L’impostura e la fragilità delle versioni ufficiali
Da questo espediente prende spunto il romanzo di Massimiliano Felli che per tramite delle parole di Leone decide di raccontare la vita "apocrifa" di Francesco. Una vita che, ovviamente, trattandosi di un romanzo, si discosta dal vero, ma che ha due singolari pregi.
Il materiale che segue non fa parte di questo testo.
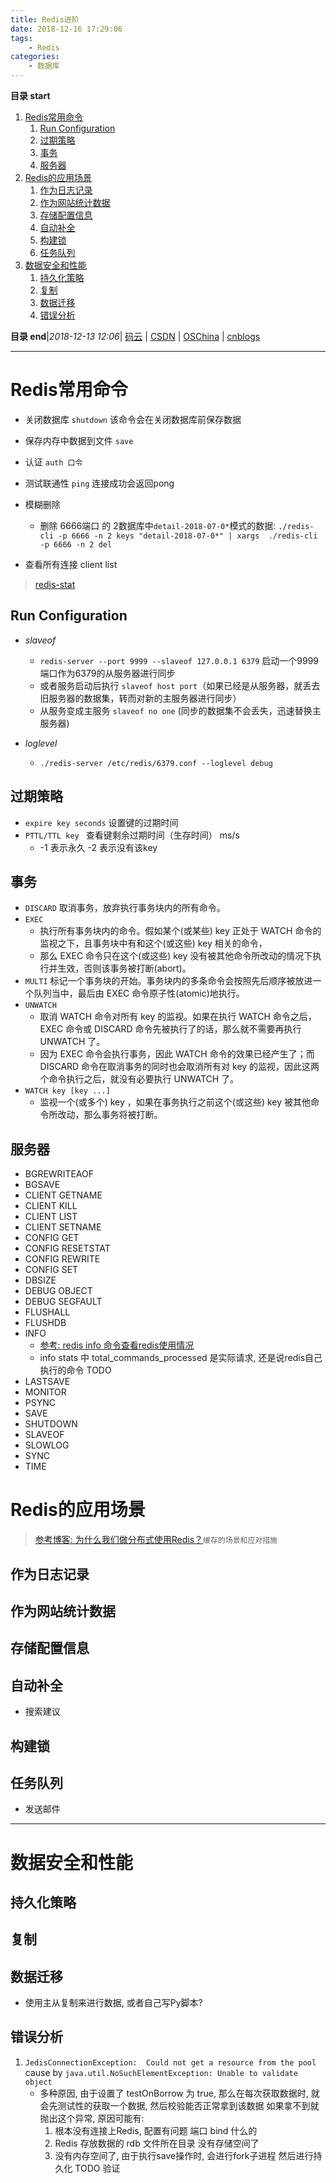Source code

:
 ```yaml
---
title: Redis进阶
date: 2018-12-16 17:29:06
tags: 
    - Redis
categories: 
    - 数据库
---
```


**目录 start**
 
1. [Redis常用命令](#redis常用命令)
    1. [Run Configuration](#run-configuration)
    1. [过期策略](#过期策略)
    1. [事务](#事务)
    1. [服务器](#服务器)
1. [Redis的应用场景](#redis的应用场景)
    1. [作为日志记录](#作为日志记录)
    1. [作为网站统计数据](#作为网站统计数据)
    1. [存储配置信息](#存储配置信息)
    1. [自动补全](#自动补全)
    1. [构建锁](#构建锁)
    1. [任务队列](#任务队列)
1. [数据安全和性能](#数据安全和性能)
    1. [持久化策略](#持久化策略)
    1. [复制](#复制)
    1. [数据迁移](#数据迁移)
    1. [错误分析](#错误分析)

**目录 end**|_2018-12-13 12:06_| [码云](https://gitee.com/gin9) | [CSDN](http://blog.csdn.net/kcp606) | [OSChina](https://my.oschina.net/kcp1104) | [cnblogs](http://www.cnblogs.com/kuangcp)
****************************************
# Redis常用命令

- 关闭数据库 `shutdown` 该命令会在关闭数据库前保存数据
- 保存内存中数据到文件 `save`
- 认证 `auth 口令` 
- 测试联通性 `ping` 连接成功会返回pong

- 模糊删除 
    - 删除 6666端口 的 2数据库中`detail-2018-07-0*`模式的数据: `./redis-cli -p 6666 -n 2 keys "detail-2018-07-0*" | xargs  ./redis-cli -p 6666 -n 2 del`

- 查看所有连接 client list 

> [redis-stat](https://github.com/junegunn/redis-stat)

## Run Configuration	
- *slaveof*
    - `redis-server --port 9999 --slaveof 127.0.0.1 6379` 启动一个9999端口作为6379的从服务器进行同步
    - 或者服务启动后执行 `slaveof host port`（如果已经是从服务器，就丢去旧服务器的数据集，转而对新的主服务器进行同步）
    - 从服务变成主服务 `slaveof no one` (同步的数据集不会丢失，迅速替换主服务器)

- *loglevel*
    - `./redis-server /etc/redis/6379.conf --loglevel debug	`

## 过期策略
- `expire key seconds` 设置键的过期时间
- `PTTL/TTL key ` 查看键剩余过期时间（生存时间） ms/s
    -  -1 表示永久 -2 表示没有该key

## 事务

- `DISCARD` 取消事务，放弃执行事务块内的所有命令。
- `EXEC`
    - 执行所有事务块内的命令。假如某个(或某些) key 正处于 WATCH 命令的监视之下，且事务块中有和这个(或这些) key 相关的命令，
    - 那么 EXEC 命令只在这个(或这些) key 没有被其他命令所改动的情况下执行并生效，否则该事务被打断(abort)。
- `MULTI` 标记一个事务块的开始。事务块内的多条命令会按照先后顺序被放进一个队列当中，最后由 EXEC 命令原子性(atomic)地执行。
- `UNWATCH` 
    - 取消 WATCH 命令对所有 key 的监视。如果在执行 WATCH 命令之后， EXEC 命令或 DISCARD 命令先被执行了的话，那么就不需要再执行 UNWATCH 了。
    - 因为 EXEC 命令会执行事务，因此 WATCH 命令的效果已经产生了；而 DISCARD 命令在取消事务的同时也会取消所有对 key 的监视，因此这两个命令执行之后，就没有必要执行 UNWATCH 了。
- `WATCH key [key ...]`
    - 监视一个(或多个) key ，如果在事务执行之前这个(或这些) key 被其他命令所改动，那么事务将被打断。

## 服务器

- BGREWRITEAOF
- BGSAVE
- CLIENT GETNAME
- CLIENT KILL
- CLIENT LIST
- CLIENT SETNAME
- CONFIG GET
- CONFIG RESETSTAT
- CONFIG REWRITE
- CONFIG SET
- DBSIZE
- DEBUG OBJECT
- DEBUG SEGFAULT
- FLUSHALL
- FLUSHDB
- INFO
    - [参考: redis info 命令查看redis使用情况](https://blog.csdn.net/kexiaoling/article/details/51810919)
    - info stats 中 total_commands_processed 是实际请求, 还是说redis自己执行的命令 TODO 
- LASTSAVE
- MONITOR
- PSYNC
- SAVE
- SHUTDOWN
- SLAVEOF
- SLOWLOG
- SYNC
- TIME

# Redis的应用场景

> [参考博客: 为什么我们做分布式使用Redis？](https://my.oschina.net/u/3971241/blog/2221560)`缓存的场景和应对措施`

## 作为日志记录
## 作为网站统计数据
## 存储配置信息
## 自动补全
- 搜索建议

## 构建锁

## 任务队列
- 发送邮件

************************

# 数据安全和性能
## 持久化策略
## 复制

## 数据迁移
- 使用主从复制来进行数据, 或者自己写Py脚本?


## 错误分析

1. `JedisConnectionException:  Could not get a resource from the pool` cause by `java.util.NoSuchElementException: Unable to validate object`
    - 多种原因, 由于设置了 testOnBorrow 为 true, 那么在每次获取数据时, 就会先测试性的获取一个数据, 然后校验能否正常拿到该数据 如果拿不到就抛出这个异常, 原因可能有:
        1. 根本没有连接上Redis, 配置有问题 端口 bind 什么的
        1. Redis 存放数据的 rdb 文件所在目录 没有存储空间了
        1. 没有内存空间了, 由于执行save操作时, 会进行fork子进程 然后进行持久化 TODO 验证

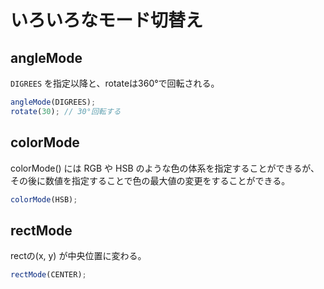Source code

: # いろいろなモード切替え

## angleMode

`DIGREES` を指定以降と、rotateは360°で回転される。

```js
angleMode(DIGREES);
rotate(30); // 30°回転する
```

## colorMode

colorMode() には RGB や HSB のような色の体系を指定することができるが、その後に数値を指定することで色の最大値の変更をすることができる。

```js
colorMode(HSB);
```

## rectMode

rectの(x, y) が中央位置に変わる。

```js
rectMode(CENTER);
```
Il primo è la scrittura: ricca, polimorfa e soprattutto diversa, diversissima dal timbro omologato dei romanzi contemporanei. Il secondo è l’intreccio narrativo: il viaggio di fra’ Deodato si alterna sapientemente con bozzetti di personaggi realmente esistiti e soprattutto con dialoghi avvincenti e verosimili. E alla fine il romanzo restituisce ciò che si propone di essere: una storia sulla fragilità delle versioni ufficiali e sull’impostura.
Con una terza e decisiva qualità: quella cioè di non teorizzare ed esibire nulla, ma di affidare al racconto e ai suoi personaggi l’inevitabile fragilità delle versioni ufficiali.